The global gas turbine market is forecast to fall by 2021.
That would be from $8.49 billion (£6.6bn) in 2016 to around $7.73 billion (£6bn) in the next four years, according to research and consulting firm GlobalData.
It states global economic recession and the decrease in the price of gas turbines have “heavily impacted” market value, with a large number of projects being cancelled or postponed and delays in maintenance projects.
It adds gas turbine companies are now concentrating on expanding their operations in emerging markets, which it believes offer the best opportunities for growth.
Its report suggests extensive power plant capacity additions, economic growth and the need to improve access to electricity in the emerging economies of Asia-Pacific (APAC) are driving the gas turbine market.
The region’s primary energy demand is projected to grow at a rate of 2.1% per year between 2010 and 2035 – faster than the forecast world average growth rate of 1.5% per year during the same period.
Due to an increased deployment of gas-based power plants, natural gas demand is expected to increase at a faster rate than coal and oil, with its share rising from 11.4% in 2020 to 17.5% by 2035.

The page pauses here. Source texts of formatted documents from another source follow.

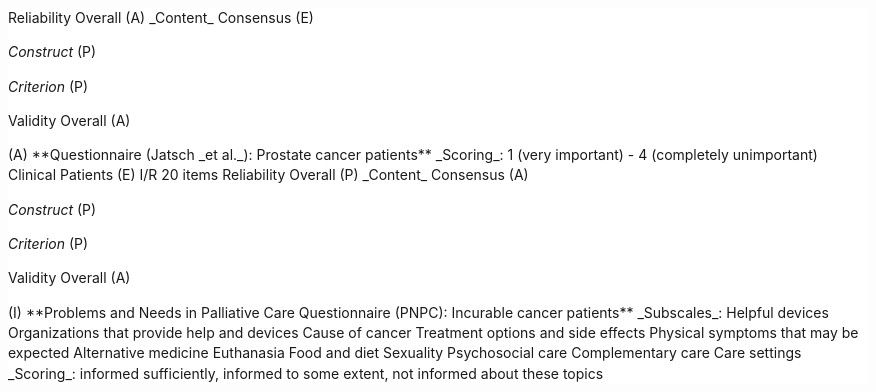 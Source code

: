 <td>Reliability Overall (A)</td>

<td>_Content_  
Consensus (E)  

_Construct_ (P)  

_Criterion_ (P)  

Validity Overall (A)</td>

<td>(A)</td>

</tr>

<tr>

<td>**Questionnaire (Jatsch _et al._): Prostate cancer patients**  
_Scoring_: 1 (very important) - 4 (completely unimportant)</td>

<td>Clinical  
Patients (E)</td>

<td>I/R  
20 items</td>

<td>Reliability Overall (P)</td>

<td>_Content_  
Consensus (A)  

_Construct_ (P)  

_Criterion_ (P)  

Validity Overall (A)</td>

<td>(I)</td>

</tr>

<tr>

<td>**Problems and Needs in Palliative Care Questionnaire (PNPC):  
Incurable cancer patients**  
_Subscales_: Helpful devices  
Organizations that provide help and devices  
Cause of cancer  
Treatment options and side effects  
Physical symptoms that may be expected  
Alternative medicine  
Euthanasia  
Food and diet  
Sexuality  
Psychosocial care  
Complementary care  
Care settings  
_Scoring_: informed sufficiently, informed to some extent, not  
informed about these topics</td>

Subha Krishnan, Power Analyst for GlobalData said: “As most APAC economies, including China, India, Indonesia and Thailand, are looking to build new generation capacity, the low price of gas is also projected to boost its share in the overall energy generation mix of many countries. The use of gas and renewable energy is increasingly promoted by governments in the region to address the rising energy demand and need for reducing carbon emissions.
“Despite the rising price of coal, the commercialisation of renewable energy continues to be an expensive option for utility companies.”